Research Article | Open Access
Andrea Marchegiani, Alessandro Fruganti, Andrea Spaterna, Matteo Cerquetella, Adolfo M. Tambella, Susan Paterson, "The Effectiveness of Fluorescent Light Energy as Adjunct Therapy in Canine Deep Pyoderma: A Randomized Clinical Trial", Veterinary Medicine International, vol. 2021, Article ID 6643416, 8 pages, 2021. https://doi.org/10.1155/2021/6643416
The Effectiveness of Fluorescent Light Energy as Adjunct Therapy in Canine Deep Pyoderma: A Randomized Clinical Trial
A single centre, single-blinded, prospective, randomized, controlled clinical study was conducted to evaluate the effectiveness of twice weekly fluorescent light energy therapy (Phovia™) as adjunct to systemic antibiotics in the management of deep pyoderma in dogs. Dogs with clinical lesions consistent with deep pyoderma, positive bacterial culture, and showing neutrophil engulfing bacteria at cytology were included in the study. Assessments were undertaken weekly for 8 weeks and every 2 weeks thereafter until 12 weeks after enrolment. At each visit, lesions were scored and cytology was conducted to determine a neutrophil engulfing bacteria score. All dogs (Groups A and B) were treated with systemic antibiotic twice daily, and Group B received additionally Phovia twice weekly. Median treatment duration was 11.7 weeks for Group A and 5.7 weeks for Group B. After 8 weeks of treatment, the percentage of dogs that achieved clinical resolution was 35.0% and 88.0% for Groups A and B, respectively. Lesion scores showed highly statistically significant difference in favour of Group B from week 3 to 8, and neutrophil engulfing bacteria scores showed statistical difference from week 2 onwards in favour of Group B. These results indicate that Phovia, when used as an adjunct to systemic antibiotics, can accelerate time to clinical resolution in cases of canine deep pyoderma.

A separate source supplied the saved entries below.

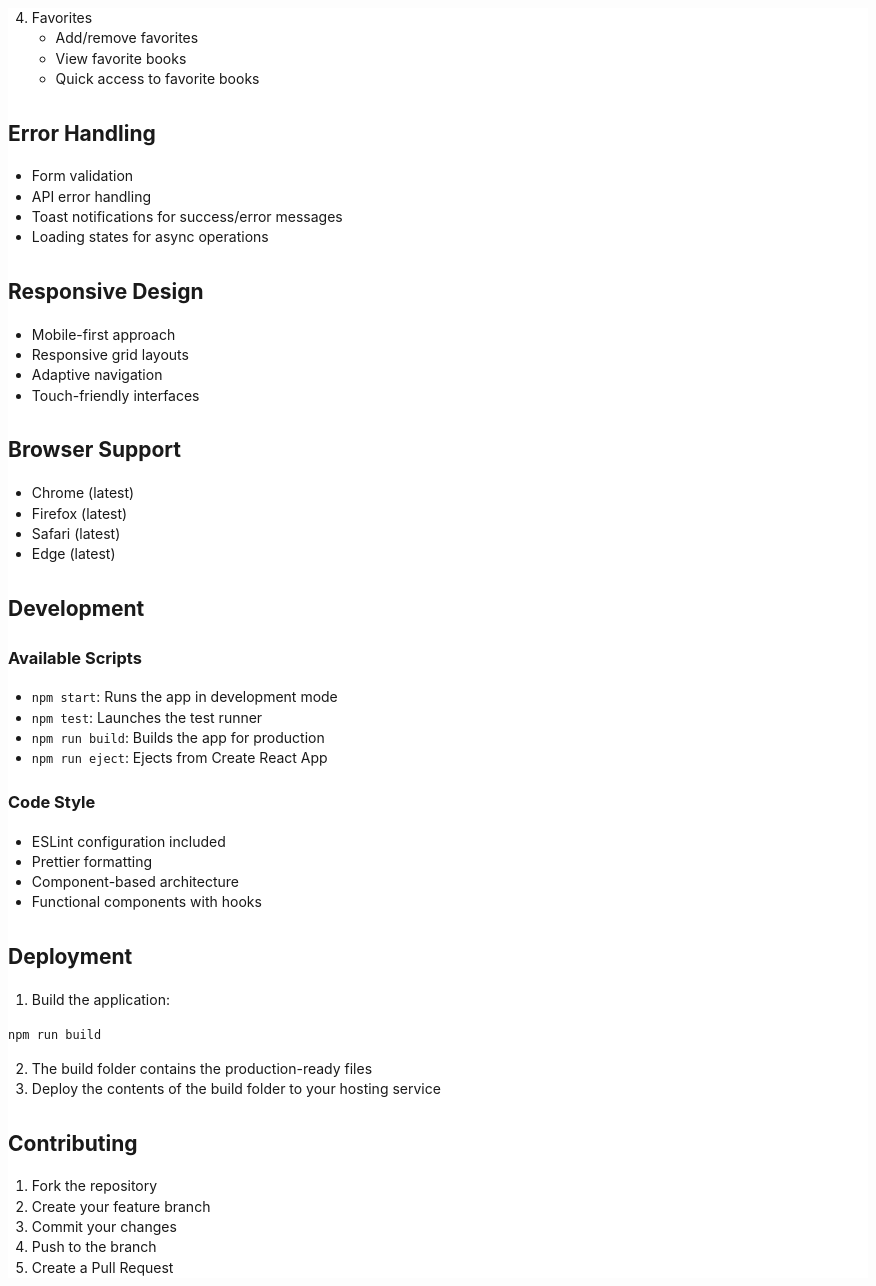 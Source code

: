4. Favorites
   - Add/remove favorites
   - View favorite books
   - Quick access to favorite books

## Error Handling

- Form validation
- API error handling
- Toast notifications for success/error messages
- Loading states for async operations

## Responsive Design

- Mobile-first approach
- Responsive grid layouts
- Adaptive navigation
- Touch-friendly interfaces

## Browser Support

- Chrome (latest)
- Firefox (latest)
- Safari (latest)
- Edge (latest)

## Development

### Available Scripts

- `npm start`: Runs the app in development mode
- `npm test`: Launches the test runner
- `npm run build`: Builds the app for production
- `npm run eject`: Ejects from Create React App

### Code Style

- ESLint configuration included
- Prettier formatting
- Component-based architecture
- Functional components with hooks

## Deployment

1. Build the application:
```bash
npm run build
```

2. The build folder contains the production-ready files
3. Deploy the contents of the build folder to your hosting service

## Contributing

1. Fork the repository
2. Create your feature branch
3. Commit your changes
4. Push to the branch
5. Create a Pull Request  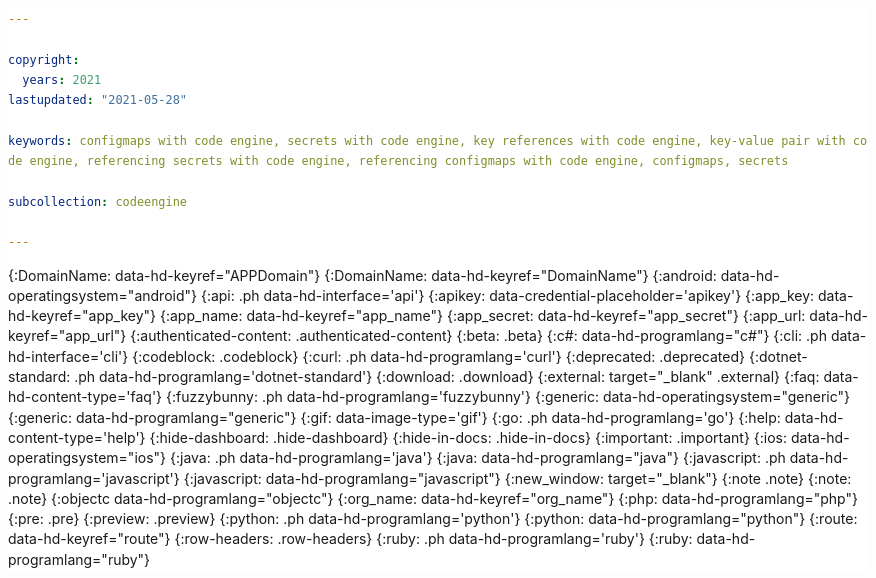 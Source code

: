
 ```yaml
---

copyright:
  years: 2021
lastupdated: "2021-05-28"

keywords: configmaps with code engine, secrets with code engine, key references with code engine, key-value pair with code engine, referencing secrets with code engine, referencing configmaps with code engine, configmaps, secrets

subcollection: codeengine

---
```


{:DomainName: data-hd-keyref="APPDomain"}
{:DomainName: data-hd-keyref="DomainName"}
{:android: data-hd-operatingsystem="android"}
{:api: .ph data-hd-interface='api'}
{:apikey: data-credential-placeholder='apikey'}
{:app_key: data-hd-keyref="app_key"}
{:app_name: data-hd-keyref="app_name"}
{:app_secret: data-hd-keyref="app_secret"}
{:app_url: data-hd-keyref="app_url"}
{:authenticated-content: .authenticated-content}
{:beta: .beta}
{:c#: data-hd-programlang="c#"}
{:cli: .ph data-hd-interface='cli'}
{:codeblock: .codeblock}
{:curl: .ph data-hd-programlang='curl'}
{:deprecated: .deprecated}
{:dotnet-standard: .ph data-hd-programlang='dotnet-standard'}
{:download: .download}
{:external: target="_blank" .external}
{:faq: data-hd-content-type='faq'}
{:fuzzybunny: .ph data-hd-programlang='fuzzybunny'}
{:generic: data-hd-operatingsystem="generic"}
{:generic: data-hd-programlang="generic"}
{:gif: data-image-type='gif'}
{:go: .ph data-hd-programlang='go'}
{:help: data-hd-content-type='help'}
{:hide-dashboard: .hide-dashboard}
{:hide-in-docs: .hide-in-docs}
{:important: .important}
{:ios: data-hd-operatingsystem="ios"}
{:java: .ph data-hd-programlang='java'}
{:java: data-hd-programlang="java"}
{:javascript: .ph data-hd-programlang='javascript'}
{:javascript: data-hd-programlang="javascript"}
{:new_window: target="_blank"}
{:note .note}
{:note: .note}
{:objectc data-hd-programlang="objectc"}
{:org_name: data-hd-keyref="org_name"}
{:php: data-hd-programlang="php"}
{:pre: .pre}
{:preview: .preview}
{:python: .ph data-hd-programlang='python'}
{:python: data-hd-programlang="python"}
{:route: data-hd-keyref="route"}
{:row-headers: .row-headers}
{:ruby: .ph data-hd-programlang='ruby'}
{:ruby: data-hd-programlang="ruby"} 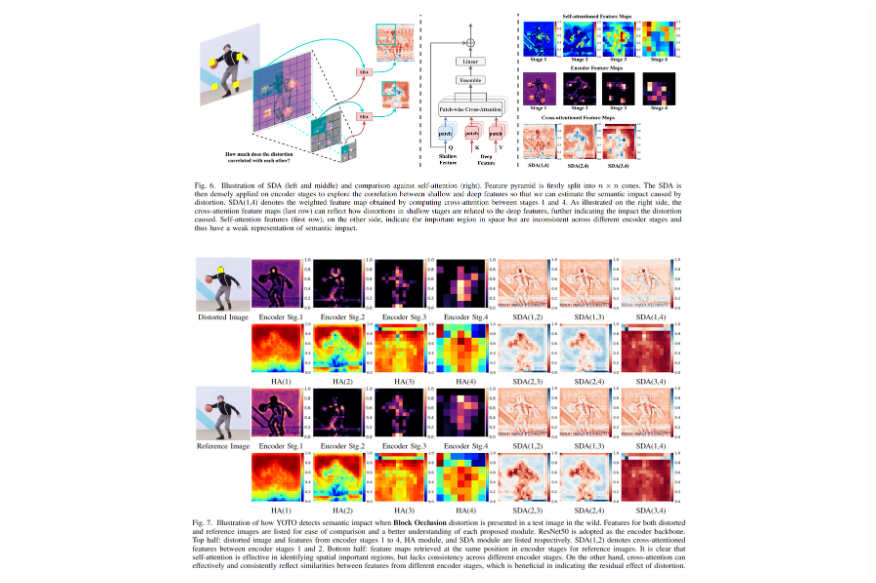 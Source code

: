 <p align="center">
  <img src='./images/You%20Only%20Train%20Once_4.png' width=500>
</p>

<p align="center">
  <img src='./images/You%20Only%20Train%20Once_5.png' width=500>
</p>
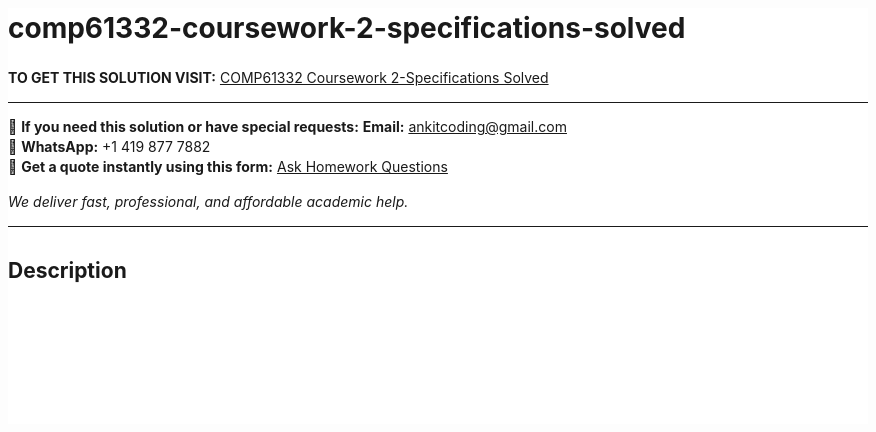 # comp61332-coursework-2-specifications-solved
**TO GET THIS SOLUTION VISIT:** [COMP61332 Coursework 2-Specifications Solved](https://www.ankitcodinghub.com/product/comp61332-coursework-2-specifications-solved/)


---

📩 **If you need this solution or have special requests:** **Email:** ankitcoding@gmail.com  
📱 **WhatsApp:** +1 419 877 7882  
📄 **Get a quote instantly using this form:** [Ask Homework Questions](https://www.ankitcodinghub.com/services/ask-homework-questions/)

*We deliver fast, professional, and affordable academic help.*

---

<h2>Description</h2>



<div class="kk-star-ratings kksr-auto kksr-align-center kksr-valign-top" data-payload="{&quot;align&quot;:&quot;center&quot;,&quot;id&quot;:&quot;99625&quot;,&quot;slug&quot;:&quot;default&quot;,&quot;valign&quot;:&quot;top&quot;,&quot;ignore&quot;:&quot;&quot;,&quot;reference&quot;:&quot;auto&quot;,&quot;class&quot;:&quot;&quot;,&quot;count&quot;:&quot;3&quot;,&quot;legendonly&quot;:&quot;&quot;,&quot;readonly&quot;:&quot;&quot;,&quot;score&quot;:&quot;5&quot;,&quot;starsonly&quot;:&quot;&quot;,&quot;best&quot;:&quot;5&quot;,&quot;gap&quot;:&quot;4&quot;,&quot;greet&quot;:&quot;Rate this product&quot;,&quot;legend&quot;:&quot;5\/5 - (3 votes)&quot;,&quot;size&quot;:&quot;24&quot;,&quot;title&quot;:&quot;COMP61332 Coursework 2-Specifications Solved&quot;,&quot;width&quot;:&quot;138&quot;,&quot;_legend&quot;:&quot;{score}\/{best} - ({count} {votes})&quot;,&quot;font_factor&quot;:&quot;1.25&quot;}">

<div class="kksr-stars">

<div class="kksr-stars-inactive">
            <div class="kksr-star" data-star="1" style="padding-right: 4px">


<div class="kksr-icon" style="width: 24px; height: 24px;"></div>
        </div>
            <div class="kksr-star" data-star="2" style="padding-right: 4px">


<div class="kksr-icon" style="width: 24px; height: 24px;"></div>
        </div>
            <div class="kksr-star" data-star="3" style="padding-right: 4px">


<div class="kksr-icon" style="width: 24px; height: 24px;"></div>
        </div>
            <div class="kksr-star" data-star="4" style="padding-right: 4px">


<div class="kksr-icon" style="width: 24px; height: 24px;"></div>
        </div>
            <div class="kksr-star" data-star="5" style="padding-right: 4px">


<div class="kksr-icon" style="width: 24px; height: 24px;"></div>
        </div>
    </div>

Bacterial skin infection or pyoderma is a common canine dermatological problem . Pyoderma can be defined in a number of ways, and the most common of which is by depth of infection. This can be surface, superficial, or deep infection, of which each can be either localised or generalised. Canine deep pyoderma (CDP) is defined as infection that extends beyond the dermoepidermal junction into the dermis and panniculus and/or infection that progresses through follicular damage from a folliculitis to involve the deeper tissues [1–3]. Histopathologically CDP produces a deep suppurative process with accompanying pyogranulomatous folliculitis, furunculosis, cellulitis, and panniculitis [4–6]. Although CDP can be an idiopathic disease, it is more commonly associated with an underlying cause, such as allergy (atopic dermatitis and cutaneous adverse food reaction), ectoparasites (Demodex canis), and endocrine disease (hypothyroidism and hyperadrenocorticism) . Although topical therapy can be used successfully as monotherapy in cases of surface and superficial pyoderma , it is more frequently used in combination with systemic antibiotic therapy in cases of deep infection . Current recommendations suggest cases of CDP should be treated with systemic antibiotics at the upper end of their dose rate, for a minimum of 4–6 weeks together with topical antiseptic therapy . Treatment should be continued until the infection has resolved visually and cytologically [6, 9]. Antibiotic courses in practice are often much shorter than 4–6 weeks due to a lack of owner compliance and financial constraints, especially where large dogs are treated. Where follicular damage occurs as a sequel to infection, keratin and hair can be released into the dermis leading to a foreign body reaction and the persistence of clinical signs that may warrant anti-inflammatory therapy after the infection has resolved .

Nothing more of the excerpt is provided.